Parmi les phénomènes terrestres les plus fascinants, figurent sans nul doute les aurores polaires. Depuis des millénaires elles dansent dans le ciel des pôles, et fascinent l’imaginaire collectif. Et si l’on commence à bien comprendre leur processus de formation, elles demeurent toujours étonnantes.

Voir sa première aurore est une expérience hors du temps. J’ai eu ce privilège en Laponie suédoise, en février 2016. Alors que je la guette impatiemment dans la ciel du nord, je comprends que l’aurore est insaisissable : nulle garantie de l’apercevoir, tant les conditions pour qu’elle apparaisse sont nombreuses.
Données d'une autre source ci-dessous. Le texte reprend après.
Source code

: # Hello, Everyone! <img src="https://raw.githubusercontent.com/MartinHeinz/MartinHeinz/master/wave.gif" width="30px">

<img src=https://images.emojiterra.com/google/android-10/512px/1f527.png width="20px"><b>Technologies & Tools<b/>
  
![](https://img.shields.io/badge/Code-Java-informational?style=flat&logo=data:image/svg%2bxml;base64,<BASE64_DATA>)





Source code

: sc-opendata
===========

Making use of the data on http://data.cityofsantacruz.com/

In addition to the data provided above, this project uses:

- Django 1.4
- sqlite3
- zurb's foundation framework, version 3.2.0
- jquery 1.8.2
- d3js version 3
Après quelques jours de patience la chape de nuages finit par se dissiper, l’alchimie opère. Le ciel noir se pare de lumières vertes, qui pulsent et dansent comme une draperie au vent. Je me sens minuscule. Cette agitation silencieuse génère un sentiment de paix et de joie mêlées : j’ai alors l’envie de danser avec elles. Le phénomène peut durer quelques minutes, ou plusieurs heures. Cela ajoute à leur côté insaisissable, et rend le moment plus précieux encore.

L’aurore est sans conteste un phénomène naturel poétique et mystérieux. Il suffit de se pencher sur les dernières données scientifiques pour comprendre qu’elles ne révèleront peut-être pas tous leurs secrets. Et c’est tant mieux.
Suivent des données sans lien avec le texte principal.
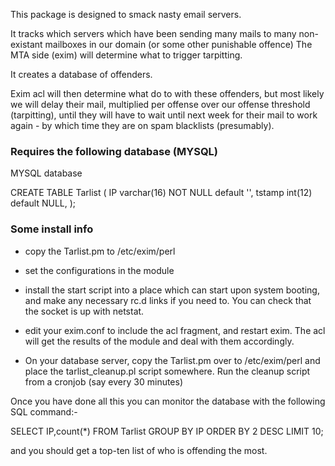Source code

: This package is designed to smack nasty email servers.

It tracks which servers which have been sending many 
mails to many non-existant mailboxes in our domain (or some other punishable offence)
The MTA side (exim) will determine what to trigger tarpitting.

It creates a database of offenders.

Exim acl will then determine what do to with these offenders, but most likely
we will delay their mail, multiplied per offense over our offense threshold (tarpitting), 
until they will have to wait until next week for their mail to work again - by
which time they are on spam blacklists (presumably). 

### Requires the following database (MYSQL)

MYSQL database<p>
CREATE TABLE Tarlist (
  IP varchar(16) NOT NULL default '',
  tstamp int(12) default NULL,
  );

### Some install info

* copy the Tarlist.pm to /etc/exim/perl

* set the configurations in the module

* install the start script into a place which can start upon system booting,
and make any necessary rc.d links if you need to. You can check that the socket
is up with netstat.

* edit your exim.conf to include the acl fragment, and restart exim. The acl
will get the results of the module and deal with them accordingly.

* On your database server, copy the Tarlist.pm over to /etc/exim/perl and
place the tarlist_cleanup.pl script somewhere. Run the cleanup script from
a cronjob (say every 30 minutes)

Once you have done all this you can
monitor the database with the following SQL command:-

SELECT IP,count(*) FROM Tarlist GROUP BY IP ORDER BY 2 DESC LIMIT 10;

and you should get a top-ten list of who is offending the most.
Ces évènements observés généralement à proximité des pôles nord (aurore boréale) et sud (aurore australe) nourrissent les légendes. Les Sami, peuple autochtone au nord de la Scandinavie, racontent que les aurores sont formées par la neige soulevée par la queue du renard polaire. En finnois Aurore boréale se dit d’ailleurs Revontuli, ce qui signifie « queue de renard rouge ». Les Inuits du Groenland, eux, ne manquent pas d’humour, et pensent que ce sont les âmes des morts qui jouent au ballon avec le crâne des morses… Leurs shamans y effectueraient des voyages pour y puiser des conseils sur le traitement des maladies. Quand aux Inuits de l’Alaska, il y voient un véritable ballet païen où dansent les âmes de leurs animaux fétiches (phoque, cerf, saumon, béluga…).
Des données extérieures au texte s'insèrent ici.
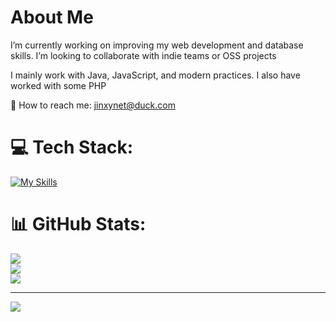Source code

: # About Me
I’m currently working on improving my web development and database skills. I’m looking to collaborate with indie teams or OSS projects   

I mainly work with Java, JavaScript, and modern practices. I also have worked with some PHP 

📧 How to reach me: jinxynet@duck.com<br>


# 💻 Tech Stack:
[![My Skills](https://skillicons.dev/icons?i=git,github,html,css,js,jquery,java,spring,mysql,windows,linux,vscode,discord)](https://skillicons.dev)


# 📊 GitHub Stats:
![](https://github-readme-stats.vercel.app/api?username=jinxynet&theme=dark&hide_border=false&include_all_commits=false&count_private=false)<br/>
![](https://nirzak-streak-stats.vercel.app/?user=jinxynet&theme=dark&hide_border=false)<br/>
![](https://github-readme-stats.vercel.app/api/top-langs/?username=jinxynet&theme=dark&hide_border=false&include_all_commits=false&count_private=false&layout=compact)

---
[![](https://visitcount.itsvg.in/api?id=jinxynet&icon=0&color=0)](https://visitcount.itsvg.in)

<!-- Proudly created with GPRM ( https://gprm.itsvg.in ) -->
Nos lointains ancêtres aussi étaient fascinés par ce phénomène, et l’ont retranscrit depuis l’antiquité. Le premier à formuler des explications naturelles sur leur formation serait le philosophe Grec Anaximandre au VIème siècle avant Jésus Christ. Il s’agissait selon lui de nuages de gaz enflammés. Plus tard Hippocrate s’est basé sur les lois de l’optique pour supposer qu’il s’agissait de réflexions de la lumière sur la glace…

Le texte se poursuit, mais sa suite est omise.